あの時の水に濡れて髪をかきあげるスチル、かっこよかったなぁ。水も滴るいい男とはまさにこの事。
よし、私もぶつかって噴水ドボンさせたい!!イケメン二人の濡れ姿が見たい!!この一文だけ聞くと勘違いされそうなので言っておく。あくまでも、健全に、水に濡れたイケメンが見たいだけである。そう、健全な光景を。下心は少ししかない。
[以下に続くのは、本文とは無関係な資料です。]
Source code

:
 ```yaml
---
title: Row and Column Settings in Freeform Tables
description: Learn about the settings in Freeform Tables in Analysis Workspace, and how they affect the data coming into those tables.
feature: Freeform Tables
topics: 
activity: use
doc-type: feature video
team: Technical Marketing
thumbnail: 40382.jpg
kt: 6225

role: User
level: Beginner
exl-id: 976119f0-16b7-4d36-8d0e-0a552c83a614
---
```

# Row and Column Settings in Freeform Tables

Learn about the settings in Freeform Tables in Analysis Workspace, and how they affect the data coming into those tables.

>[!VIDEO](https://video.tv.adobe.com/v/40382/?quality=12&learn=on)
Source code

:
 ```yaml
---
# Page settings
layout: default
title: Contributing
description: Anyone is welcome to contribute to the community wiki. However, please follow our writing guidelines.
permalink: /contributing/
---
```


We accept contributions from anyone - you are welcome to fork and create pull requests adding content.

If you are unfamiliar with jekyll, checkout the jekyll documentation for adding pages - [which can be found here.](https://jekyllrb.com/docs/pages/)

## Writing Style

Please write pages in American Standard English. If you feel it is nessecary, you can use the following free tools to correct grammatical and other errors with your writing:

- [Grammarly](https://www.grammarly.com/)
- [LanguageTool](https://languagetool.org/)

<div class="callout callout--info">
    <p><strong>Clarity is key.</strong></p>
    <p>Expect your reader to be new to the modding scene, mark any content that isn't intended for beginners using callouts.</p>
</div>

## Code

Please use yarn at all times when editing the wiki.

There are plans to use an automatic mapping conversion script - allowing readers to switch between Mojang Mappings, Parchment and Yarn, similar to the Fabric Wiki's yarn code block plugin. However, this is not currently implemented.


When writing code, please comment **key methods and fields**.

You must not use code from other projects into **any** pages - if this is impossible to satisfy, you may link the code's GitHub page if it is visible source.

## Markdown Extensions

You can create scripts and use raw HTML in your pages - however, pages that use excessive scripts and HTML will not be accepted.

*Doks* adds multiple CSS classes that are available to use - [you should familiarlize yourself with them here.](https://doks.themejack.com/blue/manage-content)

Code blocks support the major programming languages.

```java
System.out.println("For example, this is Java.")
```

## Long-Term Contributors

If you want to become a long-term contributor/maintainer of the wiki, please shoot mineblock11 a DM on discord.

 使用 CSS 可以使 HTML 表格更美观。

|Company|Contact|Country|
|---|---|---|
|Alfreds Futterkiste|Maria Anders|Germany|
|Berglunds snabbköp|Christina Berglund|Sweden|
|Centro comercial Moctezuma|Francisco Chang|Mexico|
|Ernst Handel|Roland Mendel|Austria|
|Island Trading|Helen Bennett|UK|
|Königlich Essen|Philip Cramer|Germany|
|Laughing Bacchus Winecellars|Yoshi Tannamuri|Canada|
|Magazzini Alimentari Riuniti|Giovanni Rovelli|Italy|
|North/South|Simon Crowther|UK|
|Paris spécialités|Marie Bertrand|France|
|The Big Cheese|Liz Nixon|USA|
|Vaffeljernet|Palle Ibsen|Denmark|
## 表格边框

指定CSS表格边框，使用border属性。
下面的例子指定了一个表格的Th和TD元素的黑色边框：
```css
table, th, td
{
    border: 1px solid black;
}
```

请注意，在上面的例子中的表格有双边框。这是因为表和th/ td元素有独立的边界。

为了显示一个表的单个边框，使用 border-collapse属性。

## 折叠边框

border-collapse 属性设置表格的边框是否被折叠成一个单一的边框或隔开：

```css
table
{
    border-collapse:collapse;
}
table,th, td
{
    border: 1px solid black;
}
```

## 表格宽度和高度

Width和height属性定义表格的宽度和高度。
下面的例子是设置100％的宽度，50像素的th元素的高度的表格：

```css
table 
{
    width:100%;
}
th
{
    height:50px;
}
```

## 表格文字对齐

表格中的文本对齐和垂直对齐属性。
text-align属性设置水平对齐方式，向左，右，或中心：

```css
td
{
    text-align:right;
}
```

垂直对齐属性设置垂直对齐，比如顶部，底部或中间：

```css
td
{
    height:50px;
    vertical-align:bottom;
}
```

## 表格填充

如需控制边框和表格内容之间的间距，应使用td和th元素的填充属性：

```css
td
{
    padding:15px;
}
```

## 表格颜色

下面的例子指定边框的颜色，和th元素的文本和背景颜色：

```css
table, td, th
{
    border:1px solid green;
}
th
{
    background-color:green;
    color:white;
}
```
意を決して2人の前に出た。のはいいのだが、肝心な事を忘れていた。私、ユリウス様の婚約者じゃない!!
私という婚約者がいながら、こんな田舎姫の方がいいんですの!?
って言いながら突き飛ばせない!!!どうしようどうしようと目線を下にすると、足元で動く黒い影が目に入る。
「リリアンヌ嬢?」
「リリ?」
2人が突然現れた私を不思議に思い声をかけてくれたが、今はそんなことどうでもいい。あ、あ、足元に、バ、バ、バッタが!!!私は飛ぶ虫が大の苦手なのだ。
あの突然飛ぶ予測不可能な動き。気持ち悪い…
「ぃぃぃいやあぁぁぁぁあ!!!!」
この世の終わりとでもいいましょうか。私は声を張り上げ仰け反る。そして運悪くバランスを崩した。ヤバい!倒れちゃう!このままいけば噴水ドボンは私がしてしまう!!
そう思い目をぎゅっと閉じた時だった。
「リリ!!!」
名前を呼ばれるのと同時に大きな水の音。終わった…痛…くない?不思議に思い目を開けると、そこには私を庇うように抱き抱えて噴水の中に尻もちを着いて座り込むブレア様。
「大丈夫?怪我は無い?」
髪をかきあげながら私の顔を覗き込むイケメン。毛先から水が滴り落ちている。あ、水も滴るいい男…ありがとうございます。ご馳走様です。
そう思った瞬間、そこで意識が遠のいた。